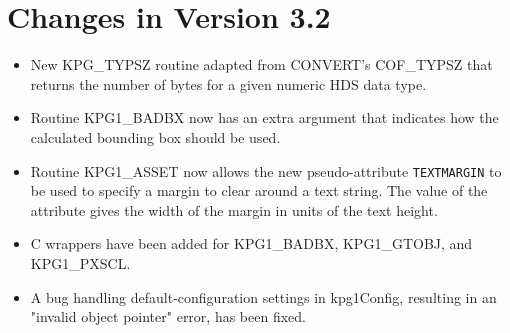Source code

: \documentclass[11pt]{starlink}
\begin{document}
\section{Changes in Version 3.2}
\begin{itemize}
\item New KPG\_TYPSZ routine adapted from CONVERT's COF\_TYPSZ that
      returns the number of bytes for a given numeric HDS data type.
\item Routine KPG1\_BADBX now has an extra argument that indicates how the
      calculated bounding box should be used.
\item Routine KPG1\_ASSET now allows the new pseudo-attribute \texttt{TEXTMARGIN}
      to be used to specify a margin to clear around a text string. The
      value of the attribute gives the width of the margin in units of the
      text height.
\item C wrappers have been added for KPG1\_BADBX, KPG1\_GTOBJ, and KPG1\_PXSCL.
\item A bug handling default-configuration settings in kpg1Config, resulting in
      an "invalid object pointer" error, has been fixed.

\end{itemize}
\end{document}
========================================================================
● TASK DESCRIPTION
What is needed is a word-for-word copy of the lines from the start of the data to the line with "text height.", inclusive, with no pictures in it.

● TASK OUTPUT
Source code

: \documentclass[11pt]{starlink}
\begin{document}
\section{Changes in Version 3.2}
\begin{itemize}
\item New KPG\_TYPSZ routine adapted from CONVERT's COF\_TYPSZ that
      returns the number of bytes for a given numeric HDS data type.
\item Routine KPG1\_BADBX now has an extra argument that indicates how the
      calculated bounding box should be used.
\item Routine KPG1\_ASSET now allows the new pseudo-attribute \texttt{TEXTMARGIN}
      to be used to specify a margin to clear around a text string. The
      value of the attribute gives the width of the margin in units of the
      text height.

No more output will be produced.